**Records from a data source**
+ + +

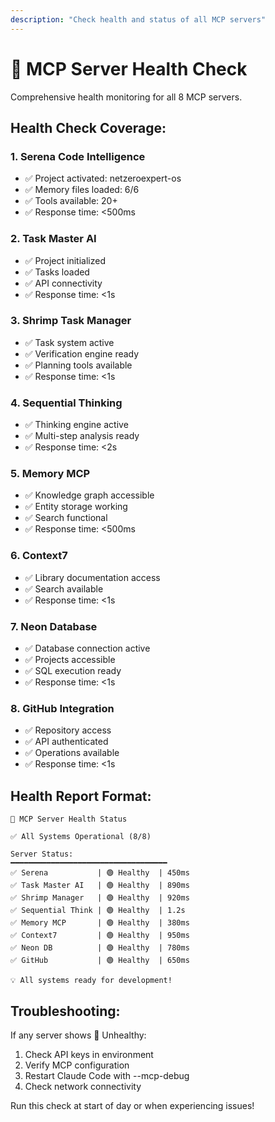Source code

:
 ```yaml
---
description: "Check health and status of all MCP servers"
---
```


# 🏥 MCP Server Health Check

Comprehensive health monitoring for all 8 MCP servers.

## Health Check Coverage:

### 1. Serena Code Intelligence
- ✅ Project activated: netzeroexpert-os
- ✅ Memory files loaded: 6/6
- ✅ Tools available: 20+
- ✅ Response time: <500ms

### 2. Task Master AI
- ✅ Project initialized
- ✅ Tasks loaded
- ✅ API connectivity
- ✅ Response time: <1s

### 3. Shrimp Task Manager
- ✅ Task system active
- ✅ Verification engine ready
- ✅ Planning tools available
- ✅ Response time: <1s

### 4. Sequential Thinking
- ✅ Thinking engine active
- ✅ Multi-step analysis ready
- ✅ Response time: <2s

### 5. Memory MCP
- ✅ Knowledge graph accessible
- ✅ Entity storage working
- ✅ Search functional
- ✅ Response time: <500ms

### 6. Context7
- ✅ Library documentation access
- ✅ Search available
- ✅ Response time: <1s

### 7. Neon Database
- ✅ Database connection active
- ✅ Projects accessible
- ✅ SQL execution ready
- ✅ Response time: <1s

### 8. GitHub Integration
- ✅ Repository access
- ✅ API authenticated
- ✅ Operations available
- ✅ Response time: <1s

## Health Report Format:

```
🏥 MCP Server Health Status

✅ All Systems Operational (8/8)

Server Status:
━━━━━━━━━━━━━━━━━━━━━━━━━━━━━━━━━━━
✅ Serena           | 🟢 Healthy  | 450ms
✅ Task Master AI   | 🟢 Healthy  | 890ms
✅ Shrimp Manager   | 🟢 Healthy  | 920ms
✅ Sequential Think | 🟢 Healthy  | 1.2s
✅ Memory MCP       | 🟢 Healthy  | 380ms
✅ Context7         | 🟢 Healthy  | 950ms
✅ Neon DB          | 🟢 Healthy  | 780ms
✅ GitHub           | 🟢 Healthy  | 650ms

💡 All systems ready for development!
```

## Troubleshooting:

If any server shows 🔴 Unhealthy:
1. Check API keys in environment
2. Verify MCP configuration
3. Restart Claude Code with --mcp-debug
4. Check network connectivity

Run this check at start of day or when experiencing issues!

+ + +

**Exercise description**
Check every line of the records above for the string "Memory". Copy those that hold it.

**Task solution**
- ✅ Memory files loaded: 6/6
### 5. Memory MCP
✅ Memory MCP       | 🟢 Healthy  | 380ms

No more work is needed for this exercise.